Inside Suvretta House’s multi-million restoration

St Moritz’ most historic hotel has just had a record-breaking face lift. And it might just return the town to the jetset glory days of the 1970s

When Gunter Sachs, the archetypal playboy and godfather of international jetsetting, decamped from the Riviera to the mountains for the European winter, it was toward St Moritz that he pointed his private jet.

To find him, his intimate circle of billionaires, shipping tycoons, movie stars and models would drop, at all hours of the day, into his penthouse apartment at Badrutt’s Palace hotel, edging past sculptures by César and Wesselmann as they did so. Sachs’ son later joked that his father was so swarmed by visitors that he installed “bulletproof glass” in the penthouse windows lest things turned nasty.

In the evenings, Sachs could reliably be found at his own Dracula Club, the bat-emblazoned dance club that still hums below the snow-lined streets. But, if the need ever arose for the playboy to duck off the radar, it was to the engulfing privacy of the Suvretta House hotel that he would head.

This is the role – according to the Maitre D’ of the hotel’s Stube restaurant – that the Suvretta played for many years: the hideout from the hideout; the retreat from the retreat.

And it’s not hard to see why. Though it sits just five minutes outside of the main town, Suvretta House feels like almost nowhere else on earth: a wood-panelled, deep carpeted idyll of privacy and luxury in the foothills of the most famous peak in the Engadine mountains.

As his health deteriorated in the dying days of the 1980s, Sachs retired from the St Moritz party scene to his mansion in the hills above nearby Gstaad. And for many, the party left with him. But now, his old haunt Suvretta House is being restored, in achingly beautiful detail, to its former glory. And the town is undergoing something of a resurgence of its own as a result.

The history of the place vibrates throughout the multi-million pound renovation. The reclaimed parquet flooring that lines the hallways recalls the mid-century grandeur of the town; the bespoke darkwood furniture speaks of the alpine forests that surround it.

Down in the Stube, the traditional Engadine veal cutlets are supported manfully by Swiss wines from ancient family houses, while in Anton’s Bar the hotel’s own Gentleman’s Gin lends a wonderful gut punch to a Martini straight from the 1920s. Stepping into the grand entrance hall reminds you precisely why the Shah of Persia and King Farouk of Egypt felt happy to call this place their winter palace.

The original alpine resort didn’t get by, however, on looks alone. Sachs and co. first descended on St Moritz in thrall for its potential for winter sports of every stripe and temperament. The Engadine region has long been famed for its exceptionally clear pistes and reliable powder snowfall, an asset that the Suvretta has long been championing with its private ski lift and eerily effortless ski-in, ski-out set up.

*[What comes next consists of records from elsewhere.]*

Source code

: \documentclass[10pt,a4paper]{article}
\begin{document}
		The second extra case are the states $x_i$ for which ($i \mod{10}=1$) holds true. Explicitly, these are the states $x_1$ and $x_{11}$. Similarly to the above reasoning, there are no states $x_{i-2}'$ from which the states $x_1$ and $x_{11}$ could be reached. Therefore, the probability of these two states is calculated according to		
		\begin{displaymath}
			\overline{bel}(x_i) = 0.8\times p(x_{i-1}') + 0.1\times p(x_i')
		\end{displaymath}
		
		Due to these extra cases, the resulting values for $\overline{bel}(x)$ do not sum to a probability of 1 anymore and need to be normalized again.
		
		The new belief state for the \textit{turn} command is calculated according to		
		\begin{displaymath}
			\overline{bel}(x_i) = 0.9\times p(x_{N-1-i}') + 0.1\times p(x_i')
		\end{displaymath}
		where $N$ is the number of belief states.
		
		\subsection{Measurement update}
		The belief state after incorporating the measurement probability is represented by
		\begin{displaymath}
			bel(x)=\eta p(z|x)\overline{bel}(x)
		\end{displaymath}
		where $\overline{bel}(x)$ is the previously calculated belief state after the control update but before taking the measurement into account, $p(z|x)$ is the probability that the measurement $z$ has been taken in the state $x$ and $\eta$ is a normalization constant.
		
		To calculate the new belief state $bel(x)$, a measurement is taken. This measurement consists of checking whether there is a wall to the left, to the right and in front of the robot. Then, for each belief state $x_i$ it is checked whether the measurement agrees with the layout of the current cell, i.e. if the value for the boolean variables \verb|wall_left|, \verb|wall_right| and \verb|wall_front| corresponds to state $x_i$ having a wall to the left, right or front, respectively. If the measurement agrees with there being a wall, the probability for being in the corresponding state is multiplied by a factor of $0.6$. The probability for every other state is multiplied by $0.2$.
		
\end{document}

At the turn of the last century, when the European aristocracy left the valley as the snows melted, they’d store their skis and clothing in gold-labelled private lockers in the undercroft of the hotel, to be collected once winter returned – a neat little service that remains to this day.

But the devil makes work for idle thumbs and deep pockets. Today, the winter season represents a cavalcade of improvised and eccentric sporting events: a vintage car rally among the forest roads; the Snow Polo World Cup; the Cresta Run; the Maserati Snow Golf championship played in the rolling tundra of Silvaplana; the Cricket on Ice festival; the 42 km Engadin Skimarathon; the St Moritz-Celerina bobsleigh run, corner 13 of which is named after Sachs himself.

The highlight of that sporting calendar, however, has long been the White Turf. A series of horse races taking place on the frozen lake in the valley, the White Turf is a point-to-point on caviar and Laurent Perrier and bratwurst; an Ascot in furs.

The world-renowned flat race sees international jockeys compete in highly unusual circumstances and under gargantuan betting stakes, while the pounding of hooves is given extra drama by the thought of some million gallons of frozen water underfoot. Gunter Sachs pinched the idea for his own set of impromptu supercar races on the lake in the late 1970s – the local police, apparently grateful for all he’d done to re-invent the town, were said to turn a blind eye.

This year’s final leg of the century-old tradition takes place this coming weekend, and the beau monde of the Suvretta House hotel will descend in their hundreds to the grandstands. Right now, the Grand Hall and Anton’s are awake, as soon as the sun hits the hillside, with whispered tips between old friends.

The Grand Dame of the Mountains is back. Visiting the lake last weekend as the trainers tested the snowy ground and the totes assessed the going, you could sense – above the cigar smoke of the owners enclosure and the smell of freshly fried berliners – something of the rarefied atmosphere that Sachs and friends drank in by the stein-full.